(Stored data entries)
.....

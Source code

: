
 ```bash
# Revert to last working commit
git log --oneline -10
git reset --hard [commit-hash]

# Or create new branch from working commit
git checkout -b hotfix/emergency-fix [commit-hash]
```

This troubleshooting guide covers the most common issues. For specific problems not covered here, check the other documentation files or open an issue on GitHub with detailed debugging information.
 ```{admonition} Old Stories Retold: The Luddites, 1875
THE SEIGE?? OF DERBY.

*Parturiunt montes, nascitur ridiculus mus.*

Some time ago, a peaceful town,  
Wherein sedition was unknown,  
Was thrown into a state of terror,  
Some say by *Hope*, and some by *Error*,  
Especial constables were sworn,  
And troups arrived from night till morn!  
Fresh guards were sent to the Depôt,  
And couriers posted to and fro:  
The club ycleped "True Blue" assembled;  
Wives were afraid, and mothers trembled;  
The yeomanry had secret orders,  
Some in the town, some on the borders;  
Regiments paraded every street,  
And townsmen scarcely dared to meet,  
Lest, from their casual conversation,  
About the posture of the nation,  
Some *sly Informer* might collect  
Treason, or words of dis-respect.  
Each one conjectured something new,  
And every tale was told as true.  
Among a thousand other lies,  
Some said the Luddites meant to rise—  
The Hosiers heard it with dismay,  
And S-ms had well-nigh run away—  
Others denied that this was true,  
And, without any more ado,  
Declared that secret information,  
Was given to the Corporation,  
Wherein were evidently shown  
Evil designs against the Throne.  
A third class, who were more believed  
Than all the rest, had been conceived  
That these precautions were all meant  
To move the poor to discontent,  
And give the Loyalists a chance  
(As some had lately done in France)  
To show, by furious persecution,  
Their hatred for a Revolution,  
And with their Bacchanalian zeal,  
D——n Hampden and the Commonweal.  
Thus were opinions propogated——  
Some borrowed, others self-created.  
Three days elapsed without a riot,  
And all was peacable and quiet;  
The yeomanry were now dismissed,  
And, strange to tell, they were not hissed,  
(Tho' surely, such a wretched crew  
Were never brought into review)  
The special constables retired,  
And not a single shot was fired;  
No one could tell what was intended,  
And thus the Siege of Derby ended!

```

.....

WHAT YOU ARE ASKED TO DO: Write out each line exactly, as it is shown above.

COMPLETED TASK:
Source code

:
 ```bash
# Revert to last working commit
git log --oneline -10
git reset --hard [commit-hash]

# Or create new branch from working commit
git checkout -b hotfix/emergency-fix [commit-hash]
```

This troubleshooting guide covers the most common issues. For specific problems not covered here, check the other documentation files or open an issue on GitHub with detailed debugging information.
 ```{admonition} Old Stories Retold: The Luddites, 1875
THE SEIGE?? OF DERBY.

*Parturiunt montes, nascitur ridiculus mus.*

Some time ago, a peaceful town,  
Wherein sedition was unknown,  
Was thrown into a state of terror,  
Some say by *Hope*, and some by *Error*,  
Especial constables were sworn,  
And troups arrived from night till morn!  
Fresh guards were sent to the Depôt,  
And couriers posted to and fro:  
The club ycleped "True Blue" assembled;  
Wives were afraid, and mothers trembled;  
The yeomanry had secret orders,  
Some in the town, some on the borders;  
Regiments paraded every street,  
And townsmen scarcely dared to meet,  
Lest, from their casual conversation,  
About the posture of the nation,  
Some *sly Informer* might collect  
Treason, or words of dis-respect.  
Each one conjectured something new,  
And every tale was told as true.  
Among a thousand other lies,  
Some said the Luddites meant to rise—  
The Hosiers heard it with dismay,  
And S-ms had well-nigh run away—  
Others denied that this was true,  
And, without any more ado,  
Declared that secret information,  
Was given to the Corporation,  
Wherein were evidently shown  
Evil designs against the Throne.  
A third class, who were more believed  
Than all the rest, had been conceived  
That these precautions were all meant  
To move the poor to discontent,  
And give the Loyalists a chance  
(As some had lately done in France)  
To show, by furious persecution,  
Their hatred for a Revolution,  
And with their Bacchanalian zeal,  
D——n Hampden and the Commonweal.  
Thus were opinions propogated——  
Some borrowed, others self-created.  
Three days elapsed without a riot,  
And all was peacable and quiet;  
The yeomanry were now dismissed,  
And, strange to tell, they were not hissed,  
(Tho' surely, such a wretched crew  
Were never brought into review)  
The special constables retired,  
And not a single shot was fired;  
No one could tell what was intended,  
And thus the Siege of Derby ended!

```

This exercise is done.